Handshakes. Global Warming, and Ice Ages

View 802 Tuesday, December 10, 2013


The news today was largely about President Obama going out of his way to shake hands with Raul Castro at the memorial for Nelson Mandela. The State Department has said that the US position on human rights and tolerance in Cuba has not changed.

At the hearing on Tuesday, Kerry said Obama "didn’t choose who’s" at the Mandela ceremony. Asked by Congress Member Ros-Lehtinen if Castro is upholding basic human rights, Kerry answered: "No. Absolutely not."

The Obama hand shaking incident seems to have taken the lead in coverage of the event.


‘Climate change’ comes to Chicago.


Roland Dobbins

Of course it has been this cold before. It has been warmer before.
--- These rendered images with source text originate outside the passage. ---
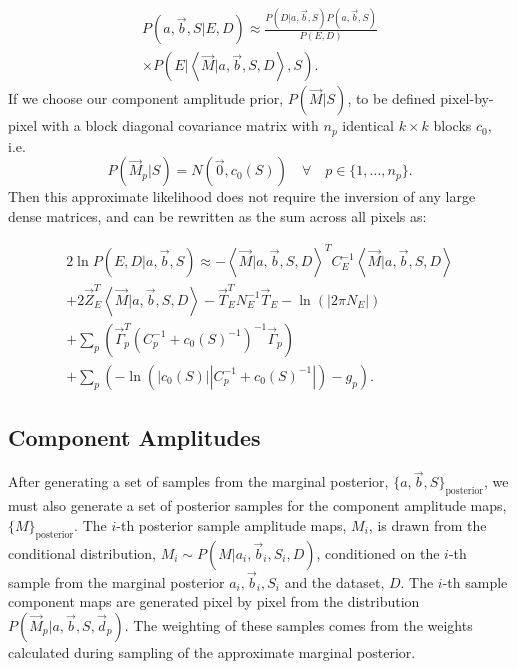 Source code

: \documentclass[fleqn,usenatbib]{mnras}
\begin{document}
\begin{multline}\label{approximatedion}
    P(a,\Vec{b},S|E,D) \approx\frac{P(D|a,\Vec{b},S)P(a,\Vec{b},S)}{P(E,D)} \\ \times P(E|\left<\Vec{M}|a,\Vec{b},S,D\right>,S).
\end{multline}
If we choose our component amplitude prior, $P(\Vec{M}|S)$, to be defined pixel-by-pixel with a block diagonal covariance matrix with $n_p$ identical $k\times k$ blocks $c_0$, i.e. 
\begin{equation}
    P(\Vec{M}_p|S)=N(\Vec{0},c_0(S)) \quad \forall \quad p \in \{1,\ldots,n_p\}.
\end{equation}
Then this approximate likelihood does not require the inversion of any large dense matrices, and can be rewritten as the sum across all pixels as:

\begin{multline}
\label{approximation logL}
    2\ln{P(E,D| a,\Vec{b},S)} \approx -\left<\Vec{M}|a,\Vec{b},S,D\right>^T C_E^{-1} \left<\Vec{M}|a,\Vec{b},S,D\right> \\+ 2\Vec{Z}_E^T \left<\Vec{M}|a,\Vec{b},S,D\right> - \Vec{T}_E^T N_E^{-1}\Vec{T}_E - \ln(|2\pi N_E|) \\+\sum_p \left( \Vec{\Gamma}_p^T\left(C_p^{-1} + c_0(S)^{-1}\right)^{-1}\Vec{\Gamma}_p\right) \\+\sum_p \left(-\ln\left(\left|c_0(S)\right|\left|C_p^{-1} + c_0(S)^{-1}\right|\right) - g_p \right).
\end{multline}


\subsection{Component Amplitudes}
After generating a set of samples from the marginal posterior, $\{a,\Vec{b},S\}_\mathrm{posterior}$, we must also generate a set of posterior samples for the component amplitude maps, $\{M\}_\mathrm{posterior}$. The $i$-th posterior sample amplitude maps, $M_i$, is drawn from the conditional distribution, $M_i \sim P(M|a_i,\Vec{b}_i,S_i,D)$, conditioned on the $i$-th sample from the marginal posterior $a_i,\Vec{b}_i,S_i$ and the dataset, $D$. The $i$-th sample component maps are generated pixel by pixel from the distribution $P(\Vec{M}_p|a,\Vec{b},S,\Vec{d}_p)$.
The weighting of these samples comes from the weights calculated during sampling of the approximate marginal posterior.
\end{document}
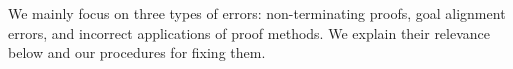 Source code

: \documentclass[10pt,conference]{IEEEtran}
\begin{document}
We mainly focus on three types of errors: non-terminating proofs, goal alignment errors, and incorrect applications of proof methods. We explain their relevance below and our procedures for fixing them. 



\smallskip\noindent
\end{document}
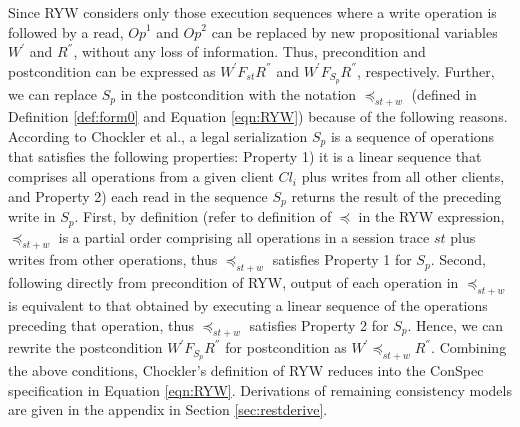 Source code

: \documentclass[journal,compsoc]{IEEEtran}
\begin{document}
  Since RYW considers only those execution sequences where a write operation is followed by a read, $\mathit{Op}^1$ and $\mathit{Op}^2$ can be  replaced  by new propositional variables
   $W^{'}$ and $R^{''}$, without any loss of information. Thus, precondition and postcondition can be expressed as  $W^{'} F_\mathit{st} R^{''}$ and $W^{'} F_{S_p}  R^{''} $, respectively. Further, we can replace $S_p$ in the postcondition with the notation  $\preccurlyeq_{\mathit{st}+w}$ (defined in Definition \ref{def:form0} and Equation \ref{eqn:RYW}) because of the following reasons.  According to Chockler et al., a legal serialization $S_p$ is a sequence of operations that satisfies the following properties: Property 1) it is a linear sequence that comprises all operations from a given client $\mathit{Cl}_i$ plus writes from all other clients, and Property 2) each read in the sequence $S_p$ returns the result of the preceding write in $S_p$.  First, by definition (refer to definition of $\preccurlyeq$ in the RYW expression, $\preccurlyeq_{\mathit{st}+w}$ is a partial order  comprising all operations in a session trace $\mathit{st}$ plus writes from other operations, thus $\preccurlyeq_{\mathit{st}+w}$ satisfies Property 1 for $S_p$. Second, following directly from precondition of RYW, output of each operation in $\preccurlyeq_{\mathit{st}+w}$ is equivalent to that obtained by executing a linear sequence of the operations preceding that operation, thus $\preccurlyeq_{\mathit{st}+w}$ satisfies Property 2 for $S_p$. Hence, we can rewrite the postcondition $W^{'} F_{S_p} R^{''} $  for postcondition as  $W^{'} \preccurlyeq_{\mathit{st}+w} R^{''}$. Combining the above conditions, Chockler's definition of RYW reduces into the ConSpec specification in Equation \ref{eqn:RYW}.  Derivations of remaining consistency models  are given in the appendix in Section \ref{sec:restderive}.
\end{document}
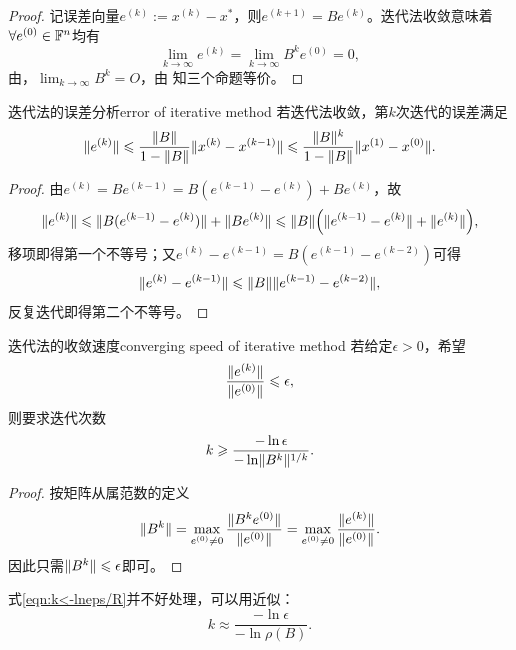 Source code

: \begin{proof}
    记误差向量$e^{(k)} := x^{(k)} - x^*$，则$e^{(k+1)} = Be^{(k)}$。迭代法收敛意味着$\forall e^{(0)} \in \mathbb{F}^n$均有
    \[
        \lim_{k\to\infty}e^{(k)} = \lim_{k\to\infty}B^ke^{(0)} = 0,
    \]
    由，$\textstyle \lim_{k\to\infty}B^k = O$，由 知三个命题等价。
\end{proof}

\begin{theorem}
    {迭代法的误差分析}{error of iterative method}
    若迭代法收敛，第$k$次迭代的误差满足
    \begin{equation}
        \lVert e^{(k)}\rVert \leqslant \frac{\lVert B\rVert}{1 - \lVert B\rVert}\lVert x^{(k)} - x^{(k-1)}\rVert \leqslant \frac{\lVert B\rVert^k}{1 - \lVert B\rVert}\lVert x^{(1)} - x^{(0)}\rVert.
    \end{equation}
\end{theorem}

\begin{proof}
    由$e^{(k)} = Be^{(k-1)} = B(e^{(k-1)} - e^{(k)}) + Be^{(k)}$，故
    \[
        \lVert e^{(k)}\rVert \leqslant \lVert B(e^{(k-1)} - e^{(k)})\rVert + \lVert Be^{(k)}\rVert \leqslant \lVert B\rVert\Bigl(\lVert e^{(k-1)} - e^{(k)}\rVert + \lVert e^{(k)}\rVert\Bigr),
    \]
    移项即得第一个不等号；又$e^{(k)} - e^{(k-1)} = B(e^{(k-1)} - e^{(k-2)})$可得
    \[
        \lVert e^{(k)} - e^{(k-1)}\rVert \leqslant \lVert B\rVert\lVert e^{(k-1)} - e^{(k-2)}\rVert,
    \]
    反复迭代即得第二个不等号。
\end{proof}

\begin{theorem}
    {迭代法的收敛速度}{converging speed of iterative method}
    若给定$\epsilon > 0$，希望
    \[
        \frac{\lVert e^{(k)}\rVert}{\lVert e^{(0)}\rVert} \leqslant \epsilon,
    \]
    则要求迭代次数
    \begin{equation}
        \label{eqn:k<-lneps/R}
        k \geqslant \frac{-\ln\epsilon}{-\ln\lVert B^k\rVert^{1/k}}.
    \end{equation}
\end{theorem}

\begin{proof}
    按矩阵从属范数的定义
    \[
        \lVert B^k\rVert = \max_{e^{(0)}\neq 0}\frac{\lVert B^ke^{(0)}\rVert}{\lVert e^{(0)}\rVert} = \max_{e^{(0)}\neq 0}\frac{\lVert e^{(k)}\rVert}{\lVert e^{(0)}\rVert}.
    \]
    因此只需$\lVert B^k\rVert \leqslant \epsilon$即可。
\end{proof}

\begin{remark}
    式\eqref{eqn:k<-lneps/R}并不好处理，可以用近似：
    \begin{equation}\label{eq:na-asymptotic-iteration-count}
        k \approx \frac{-\ln\epsilon}{-\ln\rho(B)}.
    \end{equation}
\end{remark}

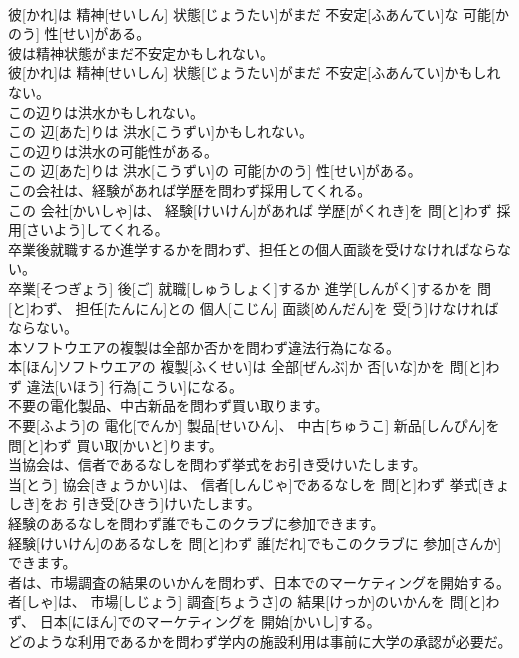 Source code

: \documentclass[8pt]{extreport}
\begin{document}
\begin{CJK}{UTF8}{min}
\\	彼[かれ]は 精神[せいしん] 状態[じょうたい]がまだ 不安定[ふあんてい]な 可能[かのう] 性[せい]がある。
\\	彼は精神状態がまだ不安定かもしれない。	
\\	彼[かれ]は 精神[せいしん] 状態[じょうたい]がまだ 不安定[ふあんてい]かもしれない。
\\	この辺りは洪水かもしれない。	
\\	この 辺[あた]りは 洪水[こうずい]かもしれない。
\\	この辺りは洪水の可能性がある。	
\\	この 辺[あた]りは 洪水[こうずい]の 可能[かのう] 性[せい]がある。
\\	この会社は、経験があれば学歴を問わず採用してくれる。	
\\	この 会社[かいしゃ]は、 経験[けいけん]があれば 学歴[がくれき]を 問[と]わず 採用[さいよう]してくれる。
\\	卒業後就職するか進学するかを問わず、担任との個人面談を受けなければならない。	
\\	卒業[そつぎょう] 後[ご] 就職[しゅうしょく]するか 進学[しんがく]するかを 問[と]わず、 担任[たんにん]との 個人[こじん] 面談[めんだん]を 受[う]けなければならない。
\\	本ソフトウエアの複製は全部か否かを問わず違法行為になる。	
\\	本[ほん]ソフトウエアの 複製[ふくせい]は 全部[ぜんぶ]か 否[いな]かを 問[と]わず 違法[いほう] 行為[こうい]になる。
\\	不要の電化製品、中古新品を問わず買い取ります。	
\\	不要[ふよう]の 電化[でんか] 製品[せいひん]、 中古[ちゅうこ] 新品[しんぴん]を 問[と]わず 買い取[かいと]ります。
\\	当協会は、信者であるなしを問わず挙式をお引き受けいたします。	
\\	当[とう] 協会[きょうかい]は、 信者[しんじゃ]であるなしを 問[と]わず 挙式[きょしき]をお 引き受[ひきう]けいたします。
\\	経験のあるなしを問わず誰でもこのクラブに参加できます。	
\\	経験[けいけん]のあるなしを 問[と]わず 誰[だれ]でもこのクラブに 参加[さんか]できます。
\\	者は、市場調査の結果のいかんを問わず、日本でのマーケティングを開始する。	
\\	者[しゃ]は、 市場[しじょう] 調査[ちょうさ]の 結果[けっか]のいかんを 問[と]わず、 日本[にほん]でのマーケティングを 開始[かいし]する。
\\	どのような利用であるかを問わず学内の施設利用は事前に大学の承認が必要だ。	

\end{CJK}
\end{document}
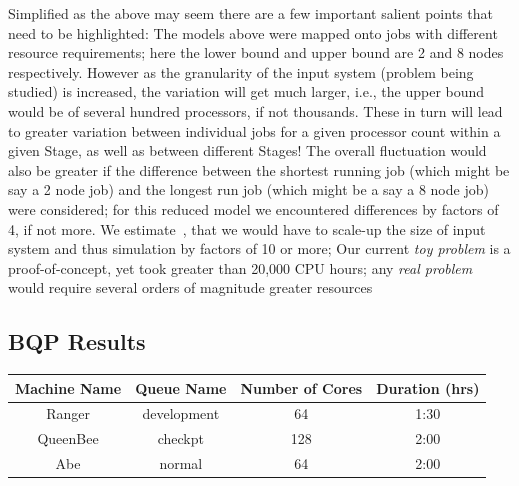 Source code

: \documentclass[conference,final]{IEEEtran}
\newcommand{\jha}[0]{}
\begin{document}

Simplified as the above may seem there are a few important salient
points that need to be highlighted: The models above were mapped onto
jobs with different resource requirements; here the lower bound and
upper bound are 2 and 8 nodes respectively. However as the granularity
of the input system (problem being studied) is increased, the
variation will get much larger, i.e., the upper bound would be of
several hundred processors, if not thousands. These in turn will lead
to greater variation between individual jobs for a given processor
count within a given Stage, as well as between different Stages!  The
overall fluctuation would also be greater if the difference between
the shortest running job (which might be say a 2 node job) and the
longest run job (which might be a say a 8 node job) were considered;
for this reduced model we encountered differences by factors of 4, if
not more.  We estimate~\cite{DO2007}, that we would have to scale-up
the size of input system and thus simulation by factors of 10 or more;
Our current {\it toy problem} is a proof-of-concept, yet took greater
than 20,000 CPU hours; any {\it real problem} would require several
orders of magnitude greater resources

\subsection{BQP Results}

\begin{tabular}{|c|c|c|c|}
\hline Machine Name & Queue Name & Number of Cores & Duration (hrs) \\ 
\hline Ranger & development & 64 & 1:30 \\ 
\hline QueenBee & checkpt & 128 & 2:00 \\ 
\hline Abe & normal & 64 & 2:00 \\ 
\hline 
\end{tabular} 
\end{document}
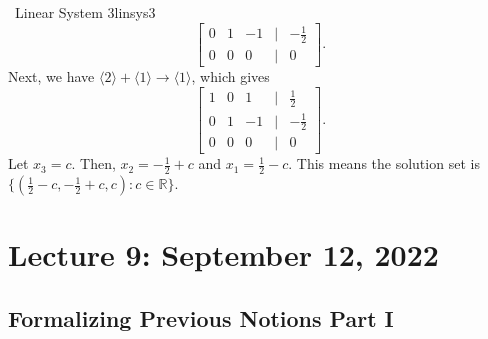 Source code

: \begin{example}{\Difficulty\,\Difficulty\,\,Linear System 3}{linsys3}
\begin{equation*}
\begin{bmatrix}
                 0 & 1 & -1 & | & -\frac{1}{2} \\
                 0 & 0 & 0 & | & 0
            \end{bmatrix}.
        \end{equation*}
        Next, we have \(\langle2\rangle+\langle1\rangle\to\langle1\rangle\), which gives
        \begin{equation*}
            \begin{bmatrix}
                 1 & 0 & 1 & | & \frac{1}{2} \\
                 0 & 1 & -1 & | & -\frac{1}{2} \\
                 0 & 0 & 0 & | & 0
            \end{bmatrix}.
        \end{equation*}
        Let \(x_3=c\). Then, \(x_2=-\frac{1}{2}+c\) and \(x_1=\frac{1}{2}-c\). This means the solution set is \(\{\left(\frac{1}{2}-c,-\frac{1}{2}+c,c\right):c\in\mathbb{R}\}\).
    \end{example}

\pagebreak

\section{Lecture 9: September 12, 2022}

    \subsection{Formalizing Previous Notions Part I}

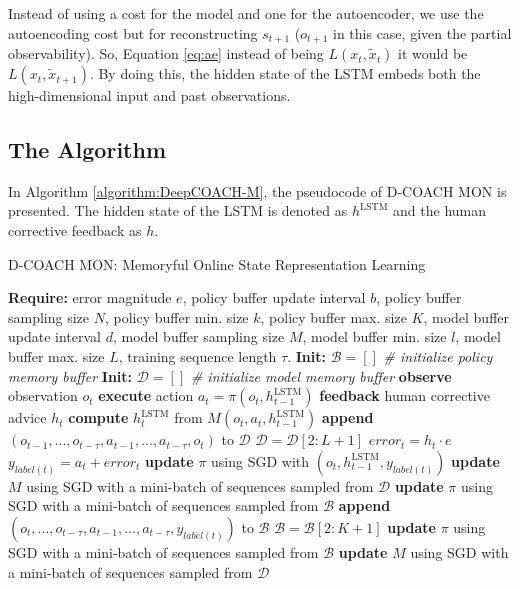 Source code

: Instead of using a cost for the model and one for the autoencoder, we use the autoencoding cost but for reconstructing $s_{t+1}$ ($o_{t+1}$ in this case, given the partial observability). So, Equation \ref{eq:ae} instead of being $L(x_{t},\widetilde x_{t})$ it would be  $L(x_{t},\widetilde x_{t+1})$. By doing this, the hidden state of the LSTM embeds both the high-dimensional input and past observations.
\newpage

\subsection{The Algorithm}

In Algorithm \ref{algorithm:DeepCOACH-M}, the pseudocode of D-COACH MON is presented. The hidden state of the LSTM is denoted as  $h^{\mathrm{LSTM}}$ and the human corrective feedback as  $h$.

\begin{algorithm}[h]
\caption{D-COACH MON: Memoryful Online State Representation Learning}\label{algorithm:DeepCOACH-M}
\begin{algorithmic}[1]
\State \textbf{Require:} error magnitude $e$, policy buffer update interval $b$, policy buffer sampling size $N$, policy buffer min. size $k$, policy buffer max. size $K$, model buffer update interval $d$, model buffer sampling size $M$, model buffer min. size $l$, model buffer max. size $L$, training sequence length $\tau$.
\State \textbf{Init:} $\mathcal{B} = []$  \emph{\# initialize policy memory buffer}
\State \textbf{Init:} $\mathcal{D} = []$  \emph{\# initialize model memory buffer}
\State \textbf{observe} observation $o_{t}$
\State \textbf{execute} action $a_{t}=\pi(o_{t}, h^{\mathrm{LSTM}}_{t-1})$
\State \textbf{feedback} human corrective advice $h_{t}$
\State \textbf{compute} $h^{\mathrm{LSTM}}_{t}$ from $M(o_{t}, a_{t},h^{\mathrm{LSTM}}_{t-1})$
\State \textbf{append} $(o_{t-1},...,o_{t-\tau},a_{t-1},...,a_{t-\tau},o_{t})$ to $\mathcal{D}$
\State $\mathcal{D} = \mathcal{D}[2:L+1]$
\EndIf
{}
\State $\mathit{error}_{t} = h_{t}\cdot e$
\State $y_{label(t)} = a_{t} + \mathit{error}_{t}$ 
\State \textbf{update} $\pi$ using SGD with $(o_{t}, h^{\mathrm{LSTM}}_{t-1}, y_{\mathit{label}(t)})$ 
\State \textbf{update} $M$ using SGD with a mini-batch of sequences sampled from $\mathcal{D}$
\State \textbf{update} $\pi$ using SGD with a mini-batch of sequences sampled from $\mathcal{B}$
\State \textbf{append} $(o_{t},...,o_{t-\tau},a_{t-1},...,a_{t-\tau}, y_{\mathit{label}(t)})$ to $\mathcal{B}$
\State $\mathcal{B} = \mathcal{B}[2:K+1]$
\EndIf
\EndIf
{}
\State \textbf{update} $\pi$ using SGD with a mini-batch of sequences sampled from $\mathcal{B}$
\EndIf
{}
\State \textbf{update} $M$ using SGD with a mini-batch of sequences sampled from $\mathcal{D}$
\EndIf
\EndFor
\end{algorithmic}
\end{algorithm}



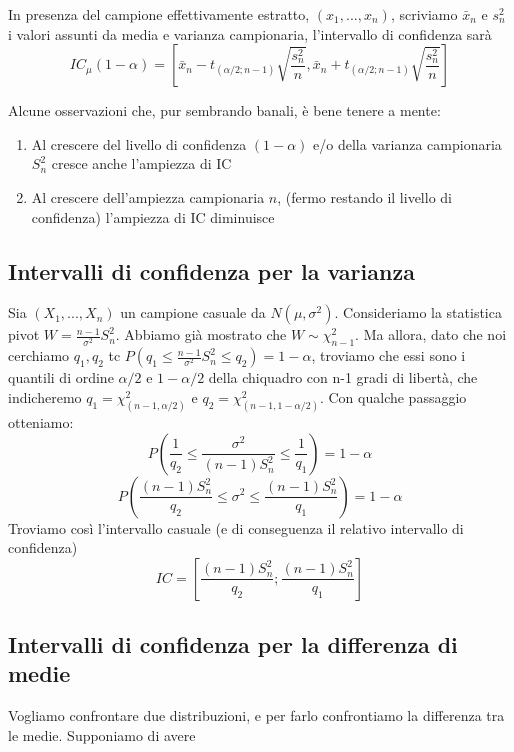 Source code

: In presenza del campione effettivamente estratto, $(x_1,...,x_n)$, 
scriviamo $\bar{x}_n$ e $s^2_n$ i valori assunti da media e varianza campionaria,
l'intervallo di confidenza sarà $$IC_{\mu}(1-\alpha)=
\left[\bar{x}_n -
 t_{(\alpha / 2;n-1)} 
 \sqrt{\frac{s^2_n}{n}},
  \bar{x}_n + t_{(\alpha / 2;n-1)}\sqrt{\frac{s^2_n}{n}}\right]$$
\begin{oss}
Alcune osservazioni che, pur sembrando banali, è bene tenere a mente:
\begin{enumerate}
\item Al crescere del livello di confidenza $(1-\alpha)$ e/o della varianza campionaria $S^2_n$ cresce anche l'ampiezza di IC
\item Al crescere dell'ampiezza campionaria $n$, (fermo restando il livello di confidenza) l'ampiezza di IC diminuisce
\end{enumerate}
\end{oss}

\subsection{Intervalli di confidenza per la varianza}
Sia $(X_1,...,X_n)$ un campione casuale da $N(\mu,\sigma^2)$.
Consideriamo la statistica pivot $W=\frac{n-1}{\sigma^2} S^2_n$. Abbiamo già mostrato che $W \sim \chi^2_{n-1}$. 
Ma allora, dato che noi cerchiamo $q_1,q_2$ tc $P(q_1 \leq \frac{n-1}{\sigma^2} S^2_n \leq q_2)=1-\alpha$, troviamo che essi sono i quantili di ordine $\alpha / 2$ e $1 - \alpha / 2$ della chiquadro con n-1 gradi di libertà, che indicheremo $q_1=\chi^2_{(n-1,\alpha / 2)}$ e $q_2=\chi^2_{(n-1,1 - \alpha / 2)}$.
Con qualche passaggio otteniamo:
$$P(\frac{1}{q_2} \leq \frac{\sigma^2}{(n-1) S^2_n} \leq \frac{1}{q_1})=1-\alpha$$
$$P(\frac{(n-1) S^2_n}{q_2} \leq \sigma^2 \leq \frac{(n-1) S^2_n}{q_1})=1-\alpha$$
Troviamo così l'intervallo casuale (e di conseguenza il relativo intervallo di confidenza) $$IC=\left[ \frac{(n-1)S^2_n}{q_2};\frac{(n-1)S^2_n}{q_1} \right]$$
\subsection{Intervalli di confidenza per la differenza di medie}
Vogliamo confrontare due distribuzioni, e per farlo confrontiamo la differenza tra le medie.
Supponiamo di avere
It takes a lot of computer modeling to determine the temperature of the Earth and a lot more to show a trend, and depending on the model you get different results. Until recently it seemed agreed that the Earth is in a period of remission from the great Ice Ages in which glaciers covered a lot of the Northern Hemisphere, gouging out huge trenches and covering the land with a kilometer of ice, making that part of the Earth uninhabitable.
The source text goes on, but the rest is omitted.